Read the records below. Copy each line where the string "python" occurs.

═══ Records supplied

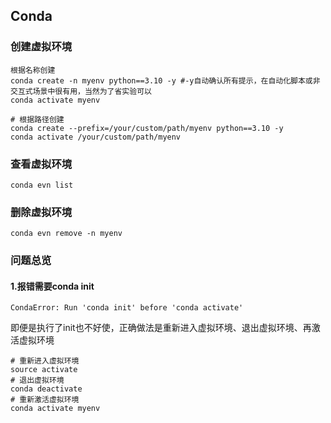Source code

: ## Conda

### 创建虚拟环境

```
根据名称创建
conda create -n myenv python==3.10 -y #-y自动确认所有提示，在自动化脚本或非交互式场景中很有用，当然为了省实验可以
conda activate myenv

# 根据路径创建
conda create --prefix=/your/custom/path/myenv python==3.10 -y
conda activate /your/custom/path/myenv
```

### 查看虚拟环境
```
conda evn list
```

### 删除虚拟环境
```
conda evn remove -n myenv
```

### 问题总览


#### 1.报错需要conda init
```
CondaError: Run 'conda init' before 'conda activate'
```
即便是执行了init也不好使，正确做法是重新进入虚拟环境、退出虚拟环境、再激活虚拟环境
```
# 重新进入虚拟环境
source activate
# 退出虚拟环境
conda deactivate
# 重新激活虚拟环境
conda activate myenv
```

══════

▶ _Task answer_:
conda create -n myenv python==3.10 -y #-y自动确认所有提示，在自动化脚本或非交互式场景中很有用，当然为了省实验可以
conda create --prefix=/your/custom/path/myenv python==3.10 -y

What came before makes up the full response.